The Guardian (14/Jun/2000) - Obituary: Samuel Taylor
(c) The Guardian (14/Jun/2000)
- http://www.guardian.co.uk/obituaries/story/0,,331611,00.html
- keywords: Alfred Hitchcock, Anthony Perkins, Chicago, Illinois, Ingrid Bergman, James Stewart, Joseph Cotten, New York City, New York, Samuel A. Taylor, San Francisco, California, Topaz (1969), Vertigo (1958)
Samuel Taylor
There was a time, up to the late 1960s, when witty well-made drawing-room comedies about rich people were a staple of both Broadway and the West End. Playwright Samuel Taylor, who has died aged 87, was one of the last American playwrights in the tradition of Philip Barry and Kaufman and Hart. In fact, there are elements of Barry's Philadelphia Story and Holiday in two of Taylor's biggest hits, Sabrina Fair (1953) and The Pleasure of His Company (1958), both of which were turned into successful films.
Taylor, born in Chicago, attended the University of California, with interruptions as a merchant seaman. While working in New York as a play doctor and reader, he got the chance to rewrite a script, What A Life! It became a hit and was turned into the radio series The Aldrich Family, with the scripts written by Taylor.
He had been occupied for several years writing radio comedies before writing his first play, The Happy Time (1950), which ran for almost two years, after which it was made into a charming film starring Charles Boyer.
In 1951, Taylor adapted a French boulevard comedy by André Roussin for Gloria Swanson. The critics didn't like the show - Nina - or the star, and in New York it ran for only 45 performances.
However, Taylor's Sabrina Fair occupied the Broadway stage for 314 performances. The play, starring a miscast Margaret Sullivan opposite Joseph Cotton, told of a chauffeur's daughter who returns to Long Island as a sophisticated young woman after five years in Paris, and is courted by the two contrasting sons of her father's employer. It was less sparkling than the Billy Wilder movie, Sabrina (1954), in which Audrey Hepburn shone.

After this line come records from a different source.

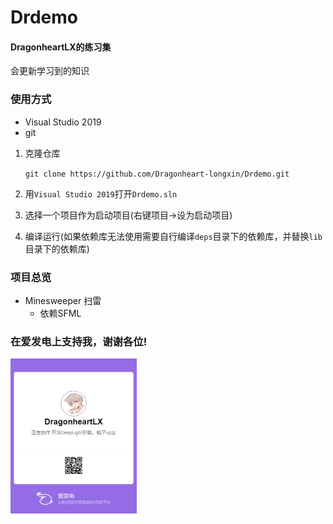 # Drdemo

#### DragonheartLX的练习集
会更新学习到的知识

### 使用方式
- Visual Studio 2019
- git

1. 克隆仓库

    `git clone https://github.com/Dragonheart-longxin/Drdemo.git`

2. 用`Visual Studio 2019`打开`Drdemo.sln`
3. 选择一个项目作为启动项目(右键项目->设为启动项目)
4. 编译运行(如果依赖库无法使用需要自行编译`deps`目录下的依赖库，并替换`lib`目录下的依赖库)

### 项目总览

- Minesweeper 扫雷
    - 依赖SFML

### 在爱发电上支持我，谢谢各位!

<a href="https://afdian.net/@DragonheartLX" title="爱发电">
    <img src="./res/afdian-DragonheartLX.jpg" width=40%>
</a>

The opposite was true of The Pleasure of His Company, which Taylor co-wrote with its female lead Cornelia Otis Skinner. For the 1961 movie, Taylor wrote a straight adaptation of his play. Starring Fred Astaire in his second non-dancing role as a prodigal father, who, turning up for his daughter's wedding, turns everything upside down, it worked less well than on stage with Cyril Richard in New York and Nigel Patrick in London.
It was while he was working on The Pleasure of His Company, that Taylor was asked by Alfred Hitchcock to mend the script of Vertigo (1958), which had already gone through two writers. Taylor made substantial changes, adding characters, made more of the San Francisco background, and decided (controversially) to let the audience in on the film's secret before the hero (James Stewart) catches on.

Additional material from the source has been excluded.